O terceiro exemplo baseia-se no atual ataque autoritário ao ensino superior, que é muito pior do que qualquer coisa que poderia ter sido imaginada com a eleição de Ronald Reagan em 1980. À luz deste ataque, como poderia a mídia ignorar em grande parte o New College na Flórida, contratando Bruce? Gilley, autor de um livro chamado The Case for Colonialism . Além da afirmação racista em forma de livro apoiando o legado genocida do colonialismo, ele também declarou publicamente que “a bandeira transgênero [é] um símbolo do reducionismo sexual narcisista e da mutilação de crianças”, e que “virtualmente todos os líderes indígenas no Canadá são uma fraude de identidade.” [5] Sem qualquer compreensão crítica da história, ele endossou um vídeo do fundador da empresa mercenária Blackwater, Erik Prince, apelando à colocação “de volta ao chapéu imperial” para governar “praticamente toda a África”. [6] Há aqui mais em jogo do que a contratação de um colonialista de extrema-direita que se apresenta como professor; há um toque de clarim alertando para a forma como o ensino superior está a ser transformado em centros de doutrinação e máquinas de desimaginação raivosas.

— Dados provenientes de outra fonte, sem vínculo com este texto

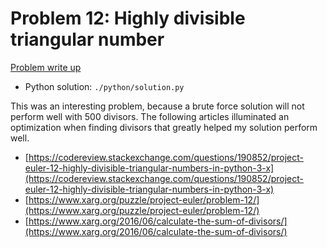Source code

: # Problem 12: Highly divisible triangular number

[Problem write up](https://projecteuler.net/problem=12)

- Python solution: `./python/solution.py`

This was an interesting problem, because a brute force solution will not perform well with 500 divisors. 
The following articles illuminated an optimization when finding divisors that greatly helped my solution
perform well.

- [https://codereview.stackexchange.com/questions/190852/project-euler-12-highly-divisible-triangular-numbers-in-python-3-x](https://codereview.stackexchange.com/questions/190852/project-euler-12-highly-divisible-triangular-numbers-in-python-3-x)
- [https://www.xarg.org/puzzle/project-euler/problem-12/](https://www.xarg.org/puzzle/project-euler/problem-12/)
- [https://www.xarg.org/2016/06/calculate-the-sum-of-divisors/](https://www.xarg.org/2016/06/calculate-the-sum-of-divisors/)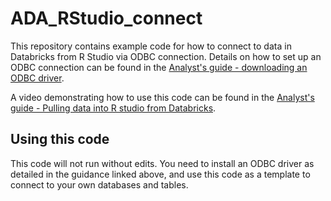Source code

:# ADA_RStudio_connect

This repository contains example code for how to connect to data in Databricks from R Studio via ODBC connection. Details on how to set up an ODBC connection can be found in the [Analyst's guide - downloading an ODBC driver](https://dfe-analytical-services.github.io/analysts-guide/ADA/databricks_rstudio.html#downloading-an-odbc-driver). 

A video demonstrating how to use this code can be found in the [Analyst's guide - Pulling data into R studio from Databricks]().  

## Using this code

This code will not run without edits. You need to install an ODBC driver as detailed in the guidance linked above, and use this code as a template to connect to your own databases and tables.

James Baldwin estava certamente certo ao emitir o severo aviso em No Name in the Street de que “a ignorância, aliada ao poder, é o inimigo mais feroz que a justiça pode ter”. [7]
Estes acontecimentos assemelham-se muito à noção de Bergman do “Ovo da Serpente”, uma metáfora instrutiva para esclarecer as condições que deram origem ao fascismo. Como Bergman observou numa época anterior, o abismo do fascismo “assoma ameaçadoramente”. As palavras de Bergman ressoam com uma política fascista que agora se baseia na cultura da vida quotidiana e, ao fazê-lo, espalha as suas ideologias, valores, relações sociais e cultura de crueldade em instituições, práticas, políticas e experiências de dominação que assumem o tom de sendo comum, envolto no discurso da liberdade, vitimização, mentalidades fechadas e fronteiras fechadas.
Para o dramaturgo e poeta Bertolt Brecht, “o ovo da serpente” sugere que por baixo das sociedades aparentemente democráticas existem forças obscuras, perigosas e voláteis à espera de serem libertadas pela dinâmica do capitalismo. Para Brecht, ninguém pode dizer a verdade sobre o fascismo sem se manifestar contra os horrores do capitalismo. Os horrores do fascismo espreitam nas sombras da vida quotidiana e, como observa Brecht: “Se alguém quiser descrever o fascismo e a guerra, grandes desastres que não são catástrofes naturais, deve fazê-lo em termos de uma verdade prática. Ele deve... escrever a verdade sobre as más condições, é preciso escrevê-la de modo que suas causas evitáveis possam ser identificadas. Se as causas evitáveis puderem ser identificadas, as condições malignas poderão ser combatidas.” [8]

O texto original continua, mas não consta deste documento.